When Christians Were Jews: The First Generation

Paula Fredriksen

Yale University Press, 2018

Agent: Sandra Dijkstra

How did a group of charismatic, apocalyptic Jewish missionaries, working to prepare their world for the impending realization of God's promises to Israel, end up inaugurating a movement that would grow into the gentile church? Committed to Jesus’s prophecy—“The Kingdom of God is at hand!”—they were, in their own eyes, history's last generation. But in history's eyes, they became the first Christians.
 
In this electrifying social and intellectual history, Paula Fredriksen answers this question by reconstructing the life of the earliest Jerusalem community. As her account arcs from this group’s hopeful celebration of Passover with Jesus, through their bitter controversies that fragmented the movement’s midcentury missions, to the city’s fiery end in the Roman destruction of Jerusalem, she brings this vibrant apostolic community to life. Fredriksen offers a vivid portrait both of this temple-centered messianic movement, and of the bedrock convictions that animated and sustained it.

Reviews:
"One comes to see the impetus for Fredriksen’s ceaseless reminders of Jesus’s and Paul’s Jewishness. Gentiles are apt to forget. Gentile Christians are sometimes eager to do so. But remembering, as Fredriksen well knows, makes for good history and even better theology.

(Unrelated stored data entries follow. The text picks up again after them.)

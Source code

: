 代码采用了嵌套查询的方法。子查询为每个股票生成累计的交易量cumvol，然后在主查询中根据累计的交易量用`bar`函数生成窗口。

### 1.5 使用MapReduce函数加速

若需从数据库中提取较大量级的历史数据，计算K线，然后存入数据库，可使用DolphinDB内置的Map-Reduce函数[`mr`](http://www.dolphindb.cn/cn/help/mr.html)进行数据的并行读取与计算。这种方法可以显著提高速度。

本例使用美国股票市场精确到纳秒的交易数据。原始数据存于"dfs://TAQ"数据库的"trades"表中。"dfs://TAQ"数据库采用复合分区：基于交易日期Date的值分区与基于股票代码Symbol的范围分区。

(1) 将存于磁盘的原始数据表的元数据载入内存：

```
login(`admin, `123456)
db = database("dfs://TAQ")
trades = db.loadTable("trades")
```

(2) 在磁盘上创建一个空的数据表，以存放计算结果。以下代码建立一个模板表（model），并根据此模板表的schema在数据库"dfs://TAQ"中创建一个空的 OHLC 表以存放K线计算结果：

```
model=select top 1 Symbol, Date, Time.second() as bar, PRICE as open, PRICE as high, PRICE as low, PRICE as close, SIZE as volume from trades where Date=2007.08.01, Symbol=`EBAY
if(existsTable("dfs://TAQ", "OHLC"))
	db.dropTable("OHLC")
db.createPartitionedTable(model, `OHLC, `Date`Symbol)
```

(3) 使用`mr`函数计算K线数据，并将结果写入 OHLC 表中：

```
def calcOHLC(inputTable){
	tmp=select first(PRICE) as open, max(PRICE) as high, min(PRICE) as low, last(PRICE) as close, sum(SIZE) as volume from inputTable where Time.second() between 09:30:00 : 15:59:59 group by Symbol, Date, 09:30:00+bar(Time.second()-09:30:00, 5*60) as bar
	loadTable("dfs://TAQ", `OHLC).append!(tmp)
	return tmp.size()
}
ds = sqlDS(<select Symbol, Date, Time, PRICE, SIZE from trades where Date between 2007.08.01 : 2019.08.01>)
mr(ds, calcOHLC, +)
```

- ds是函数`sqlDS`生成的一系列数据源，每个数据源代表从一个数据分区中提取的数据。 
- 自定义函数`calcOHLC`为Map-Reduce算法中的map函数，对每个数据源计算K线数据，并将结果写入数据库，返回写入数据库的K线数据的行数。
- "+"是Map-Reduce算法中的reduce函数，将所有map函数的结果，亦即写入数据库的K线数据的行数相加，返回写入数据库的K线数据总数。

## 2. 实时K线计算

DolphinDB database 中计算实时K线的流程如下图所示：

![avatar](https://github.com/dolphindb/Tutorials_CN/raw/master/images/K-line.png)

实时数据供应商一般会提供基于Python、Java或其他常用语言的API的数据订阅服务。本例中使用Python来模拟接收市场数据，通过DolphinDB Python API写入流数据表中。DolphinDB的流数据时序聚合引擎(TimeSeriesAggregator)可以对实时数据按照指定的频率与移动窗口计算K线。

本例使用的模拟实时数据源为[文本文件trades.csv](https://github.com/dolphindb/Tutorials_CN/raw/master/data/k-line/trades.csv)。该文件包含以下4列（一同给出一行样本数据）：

For jogging our collective memory, and with such erudition and elegant prose, we are all in her debt."
—Los Angeles Review of Books

“A significant contribution . . . When Christians Were Jews is an inviting introduction into this important period that will stimulate and challenge readers of all backgrounds and faith traditions.”
—Malka Z. Simkovich, Christian Century

"...Complex and fascinating discussions... When Christians Were Jews is easy for non-scholars to read, although some knowledge of the Christian scripture is helpful... Anyone interested in Judaism in the first century C.E., or in the early history of Christianity, will find this book a welcome addition to their book shelves.